START Supplied information

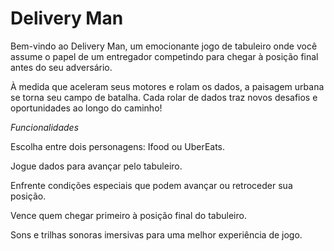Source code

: # Delivery Man

Bem-vindo ao Delivery Man, um emocionante jogo de tabuleiro onde você assume o papel de um entregador competindo para chegar à posição final antes do seu adversário.

À medida que aceleram seus motores e rolam os dados, a paisagem urbana se torna seu campo de batalha. Cada rolar de dados traz novos desafios e oportunidades ao longo do caminho!

*Funcionalidades*

Escolha entre dois personagens: Ifood ou UberEats.

Jogue dados para avançar pelo tabuleiro.

Enfrente condições especiais que podem avançar ou retroceder sua posição.

Vence quem chegar primeiro à posição final do tabuleiro.

Sons e trilhas sonoras imersivas para uma melhor experiência de jogo.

END Supplied information

● Work order:
The response must match the listing exactly, except that pictures are removed.

● Expected answer:
Source code

: # Delivery Man

Bem-vindo ao Delivery Man, um emocionante jogo de tabuleiro onde você assume o papel de um entregador competindo para chegar à posição final antes do seu adversário.

À medida que aceleram seus motores e rolam os dados, a paisagem urbana se torna seu campo de batalha. Cada rolar de dados traz novos desafios e oportunidades ao longo do caminho!

*Funcionalidades*

Escolha entre dois personagens: Ifood ou UberEats.

Jogue dados para avançar pelo tabuleiro.

Enfrente condições especiais que podem avançar ou retroceder sua posição.

Vence quem chegar primeiro à posição final do tabuleiro.

Sons e trilhas sonoras imersivas para uma melhor experiência de jogo.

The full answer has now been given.